Your objective: Drop all images and give the records again exactly.

Exercise data:
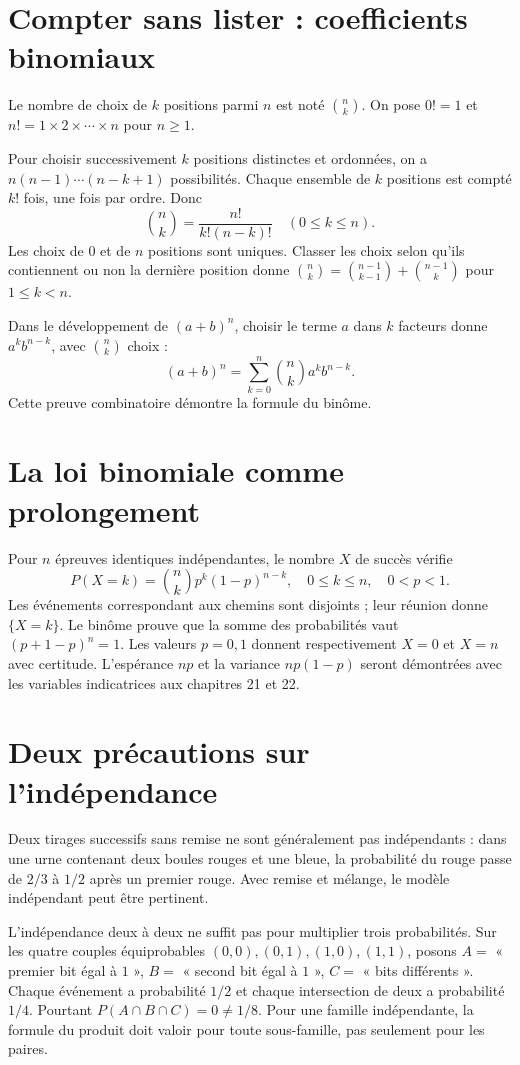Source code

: \documentclass[../cours_1re.tex]{subfiles}
\begin{document}
\section{Compter sans lister : coefficients binomiaux}
\approfondissement
Le nombre de choix de $k$ positions parmi $n$ est noté $\binom nk$.
On pose $0!=1$ et $n!=1\times2\times\cdots\times n$ pour $n\ge1$.
\begin{demonstration}
Pour choisir successivement $k$ positions distinctes et ordonnées, on a
$n(n-1)\cdots(n-k+1)$ possibilités. Chaque ensemble de $k$ positions
est compté $k!$ fois, une fois par ordre. Donc
\[
\binom nk=\frac{n!}{k!(n-k)!}\quad(0\le k\le n).
\]
Les choix de $0$ et de $n$ positions sont uniques.
Classer les choix selon qu'ils contiennent ou non la dernière position donne
$\binom nk=\binom{n-1}{k-1}+\binom{n-1}{k}$ pour $1\le k<n$.
\end{demonstration}
Dans le développement de $(a+b)^n$, choisir le terme $a$ dans $k$
facteurs donne $a^kb^{n-k}$, avec $\binom nk$ choix :
\[
(a+b)^n=\sum_{k=0}^n\binom nk a^kb^{n-k}.
\]
Cette preuve combinatoire démontre la formule du binôme.

\section{La loi binomiale comme prolongement}
Pour $n$ épreuves identiques indépendantes, le nombre $X$ de succès vérifie
\[
P(X=k)=\binom nk p^k(1-p)^{n-k},\quad 0\le k\le n,\quad 0<p<1.
\]
Les événements correspondant aux chemins sont disjoints ; leur réunion donne
$\{X=k\}$. Le binôme prouve que la somme des probabilités vaut
$(p+1-p)^n=1$. Les valeurs $p=0,1$ donnent respectivement $X=0$ et $X=n$
avec certitude. L'espérance $np$ et la variance $np(1-p)$ seront démontrées
avec les variables indicatrices aux chapitres 21 et 22.

\section{Deux précautions sur l'indépendance}
Deux tirages successifs sans remise ne sont généralement pas indépendants :
dans une urne contenant deux boules rouges et une bleue, la probabilité
du rouge passe de $2/3$ à $1/2$ après un premier rouge.
Avec remise et mélange, le modèle indépendant peut être pertinent.

\approfondissement
L'indépendance deux à deux ne suffit pas pour multiplier trois probabilités.
Sur les quatre couples équiprobables $(0,0),(0,1),(1,0),(1,1)$, posons
$A=$ « premier bit égal à $1$ », $B=$ « second bit égal à $1$ »,
$C=$ « bits différents ». Chaque événement a probabilité $1/2$ et chaque
intersection de deux a probabilité $1/4$. Pourtant
$P(A\cap B\cap C)=0\ne1/8$.
Pour une famille indépendante, la formule du produit doit valoir pour
toute sous-famille, pas seulement pour les paires.
\end{document}
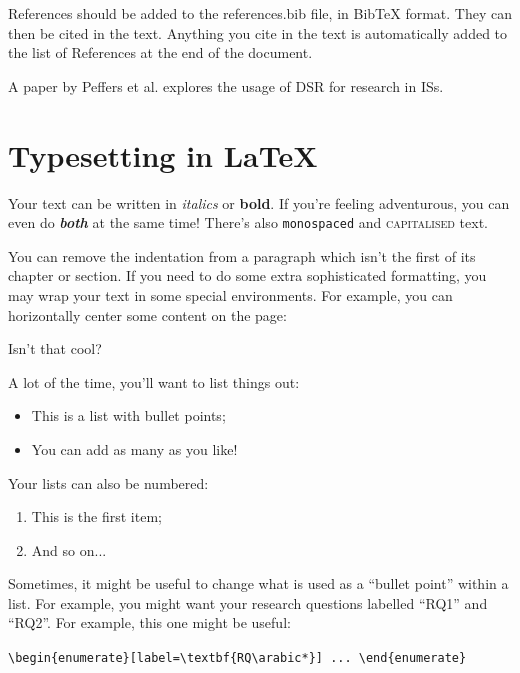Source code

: \documentclass[12pt,reqno,twoside]{amsbook}
\begin{document}
References should be added to the references.bib file, in BibTeX format. They can then be cited in the text. Anything you cite in the text is automatically added to the list of References at the end of the document.

A paper by Peffers et al. \cite{Peffers2007} explores the usage of \ac{DSR} for research in \acp{IS}.










\chapter{Typesetting in \LaTeX}\label{ch:typesetting}

Your text can be written in \textit{italics} or \textbf{bold}. If you're feeling adventurous, you can even do \textit{\textbf{both}} at the same time! There's also \texttt{monospaced} and \textsc{capitalised} text.

\noindent You can remove the indentation from a paragraph which isn't the first of its chapter or section. If you need to do some extra sophisticated formatting, you may wrap your text in some special environments. For example, you can horizontally center some content on the page:
\begin{center}
    Isn't that cool?
\end{center}

\noindent A lot of the time, you'll want to list things out:
\begin{itemize}
    \item This is a list with bullet points;
    \item You can add as many as you like!
\end{itemize}

\noindent Your lists can also be numbered:
\begin{enumerate}
    \item This is the first item;
    \item And so on...
\end{enumerate}

\noindent Sometimes, it might be useful to change what is used as a ``bullet point'' within a list. For example, you might want your research questions labelled ``RQ1'' and ``RQ2''. For example, this one might be useful:

\begin{center}
    \verb|\begin{enumerate}[label=\textbf{RQ\arabic*}] ... \end{enumerate}|
\end{center}
\end{document}
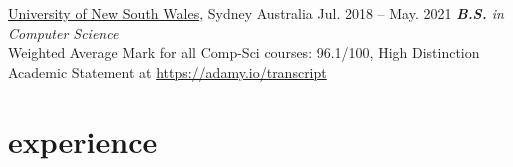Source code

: \documentclass[hidelinks__VERSION__]{adamyi-cv}
\begin{document}
\begin{entrylist}


\entry
{\href{https://unsw.edu.au}{University of New South Wales}, Sydney Australia}
{Jul. 2018 -- May. 2021}
{\emph{\textbf{B.S.} in Computer Science}\\
Weighted Average Mark for all Comp-Sci courses: 96.1/100, High Distinction\\
Academic Statement at \href{https://adamy.io/transcript}{https://adamy.io/transcript}
}

\end{entrylist}


\section{experience}
\end{document}
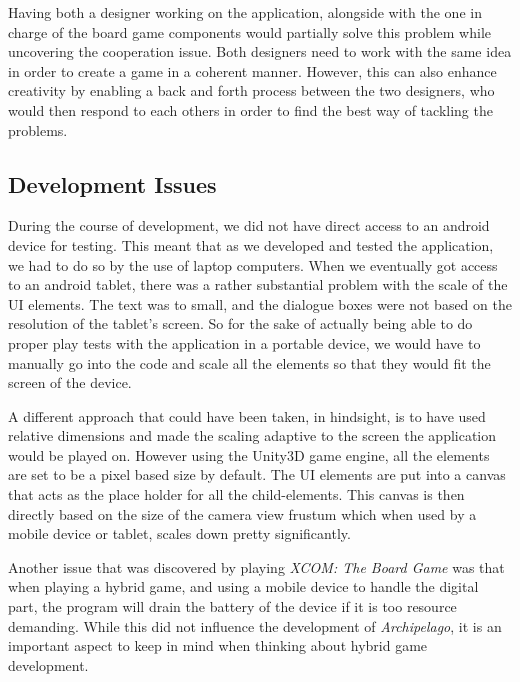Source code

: Having both a designer working on the application, alongside with the one in charge of the board game components would partially solve this problem while uncovering the cooperation issue. Both designers need to work with the same idea in order to create a game in a coherent manner. However, this can also enhance creativity by enabling a back and forth process between the two designers, who would then respond to each others in order to find the best way of tackling the problems. 

\subsection{Development Issues}
During the course of development, we did not have direct access to an android device for testing. This meant that as we developed and tested the application, we had to do so by the use of laptop computers. When we eventually got access to an android tablet, there was a rather substantial problem with the scale of the UI elements. The text was to small, and the dialogue boxes were not based on the resolution of the tablet's screen. So for the sake of actually being able to do proper play tests with the application in a portable device, we would have to manually go into the code and scale all the elements so that they would fit the screen of the device. 

A different approach that could have been taken, in hindsight, is to have used relative dimensions and made the scaling adaptive to the screen the application would be played on. However using the Unity3D game engine, all the elements are set to be a pixel based size by default. The UI elements are put into a canvas that acts as the place holder for all the child-elements. This canvas is then directly based on the size of the camera view frustum which when used by a mobile device or tablet, scales down pretty significantly. 

Another issue that was discovered by playing \textit{XCOM: The Board Game} \cite{game:xcomtbg} was that when playing a hybrid game, and using a mobile device to handle the digital part, the program will drain the battery of the device if it is too resource demanding. While this did not influence the development of \textit{Archipelago}, it is an important aspect to keep in mind when thinking about hybrid game development.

Result of this exercise:
Source code

: \documentclass[../cours_1re.tex]{subfiles}
\begin{document}
\section{Compter sans lister : coefficients binomiaux}
\approfondissement
Le nombre de choix de $k$ positions parmi $n$ est noté $\binom nk$.
On pose $0!=1$ et $n!=1\times2\times\cdots\times n$ pour $n\ge1$.
\begin{demonstration}
Pour choisir successivement $k$ positions distinctes et ordonnées, on a
$n(n-1)\cdots(n-k+1)$ possibilités. Chaque ensemble de $k$ positions
est compté $k!$ fois, une fois par ordre. Donc
\[
\binom nk=\frac{n!}{k!(n-k)!}\quad(0\le k\le n).
\]
Les choix de $0$ et de $n$ positions sont uniques.
Classer les choix selon qu'ils contiennent ou non la dernière position donne
$\binom nk=\binom{n-1}{k-1}+\binom{n-1}{k}$ pour $1\le k<n$.
\end{demonstration}
Dans le développement de $(a+b)^n$, choisir le terme $a$ dans $k$
facteurs donne $a^kb^{n-k}$, avec $\binom nk$ choix :
\[
(a+b)^n=\sum_{k=0}^n\binom nk a^kb^{n-k}.
\]
Cette preuve combinatoire démontre la formule du binôme.

\section{La loi binomiale comme prolongement}
Pour $n$ épreuves identiques indépendantes, le nombre $X$ de succès vérifie
\[
P(X=k)=\binom nk p^k(1-p)^{n-k},\quad 0\le k\le n,\quad 0<p<1.
\]
Les événements correspondant aux chemins sont disjoints ; leur réunion donne
$\{X=k\}$. Le binôme prouve que la somme des probabilités vaut
$(p+1-p)^n=1$. Les valeurs $p=0,1$ donnent respectivement $X=0$ et $X=n$
avec certitude. L'espérance $np$ et la variance $np(1-p)$ seront démontrées
avec les variables indicatrices aux chapitres 21 et 22.

\section{Deux précautions sur l'indépendance}
Deux tirages successifs sans remise ne sont généralement pas indépendants :
dans une urne contenant deux boules rouges et une bleue, la probabilité
du rouge passe de $2/3$ à $1/2$ après un premier rouge.
Avec remise et mélange, le modèle indépendant peut être pertinent.

\approfondissement
L'indépendance deux à deux ne suffit pas pour multiplier trois probabilités.
Sur les quatre couples équiprobables $(0,0),(0,1),(1,0),(1,1)$, posons
$A=$ « premier bit égal à $1$ », $B=$ « second bit égal à $1$ »,
$C=$ « bits différents ». Chaque événement a probabilité $1/2$ et chaque
intersection de deux a probabilité $1/4$. Pourtant
$P(A\cap B\cap C)=0\ne1/8$.
Pour une famille indépendante, la formule du produit doit valoir pour
toute sous-famille, pas seulement pour les paires.
\end{document}
Source code

: \documentclass[12pt,reqno,twoside]{amsbook}
\begin{document}
References should be added to the references.bib file, in BibTeX format. They can then be cited in the text. Anything you cite in the text is automatically added to the list of References at the end of the document.

A paper by Peffers et al. \cite{Peffers2007} explores the usage of \ac{DSR} for research in \acp{IS}.










\chapter{Typesetting in \LaTeX}\label{ch:typesetting}

Your text can be written in \textit{italics} or \textbf{bold}. If you're feeling adventurous, you can even do \textit{\textbf{both}} at the same time! There's also \texttt{monospaced} and \textsc{capitalised} text.

\noindent You can remove the indentation from a paragraph which isn't the first of its chapter or section. If you need to do some extra sophisticated formatting, you may wrap your text in some special environments. For example, you can horizontally center some content on the page:
\begin{center}
    Isn't that cool?
\end{center}

\noindent A lot of the time, you'll want to list things out:
\begin{itemize}
    \item This is a list with bullet points;
    \item You can add as many as you like!
\end{itemize}

\noindent Your lists can also be numbered:
\begin{enumerate}
    \item This is the first item;
    \item And so on...
\end{enumerate}

\noindent Sometimes, it might be useful to change what is used as a ``bullet point'' within a list. For example, you might want your research questions labelled ``RQ1'' and ``RQ2''. For example, this one might be useful:

\begin{center}
    \verb|\begin{enumerate}[label=\textbf{RQ\arabic*}] ... \end{enumerate}|
\end{center}
\end{document}
Source code

: \documentclass[hidelinks__VERSION__]{adamyi-cv}
\begin{document}
\begin{entrylist}


\entry
{\href{https://unsw.edu.au}{University of New South Wales}, Sydney Australia}
{Jul. 2018 -- May. 2021}
{\emph{\textbf{B.S.} in Computer Science}\\
Weighted Average Mark for all Comp-Sci courses: 96.1/100, High Distinction\\
Academic Statement at \href{https://adamy.io/transcript}{https://adamy.io/transcript}
}

\end{entrylist}


\section{experience}
\end{document}
Source code

: Having both a designer working on the application, alongside with the one in charge of the board game components would partially solve this problem while uncovering the cooperation issue. Both designers need to work with the same idea in order to create a game in a coherent manner. However, this can also enhance creativity by enabling a back and forth process between the two designers, who would then respond to each others in order to find the best way of tackling the problems. 

\subsection{Development Issues}
During the course of development, we did not have direct access to an android device for testing. This meant that as we developed and tested the application, we had to do so by the use of laptop computers. When we eventually got access to an android tablet, there was a rather substantial problem with the scale of the UI elements. The text was to small, and the dialogue boxes were not based on the resolution of the tablet's screen. So for the sake of actually being able to do proper play tests with the application in a portable device, we would have to manually go into the code and scale all the elements so that they would fit the screen of the device. 

A different approach that could have been taken, in hindsight, is to have used relative dimensions and made the scaling adaptive to the screen the application would be played on. However using the Unity3D game engine, all the elements are set to be a pixel based size by default. The UI elements are put into a canvas that acts as the place holder for all the child-elements. This canvas is then directly based on the size of the camera view frustum which when used by a mobile device or tablet, scales down pretty significantly. 

Another issue that was discovered by playing \textit{XCOM: The Board Game} \cite{game:xcomtbg} was that when playing a hybrid game, and using a mobile device to handle the digital part, the program will drain the battery of the device if it is too resource demanding. While this did not influence the development of \textit{Archipelago}, it is an important aspect to keep in mind when thinking about hybrid game development.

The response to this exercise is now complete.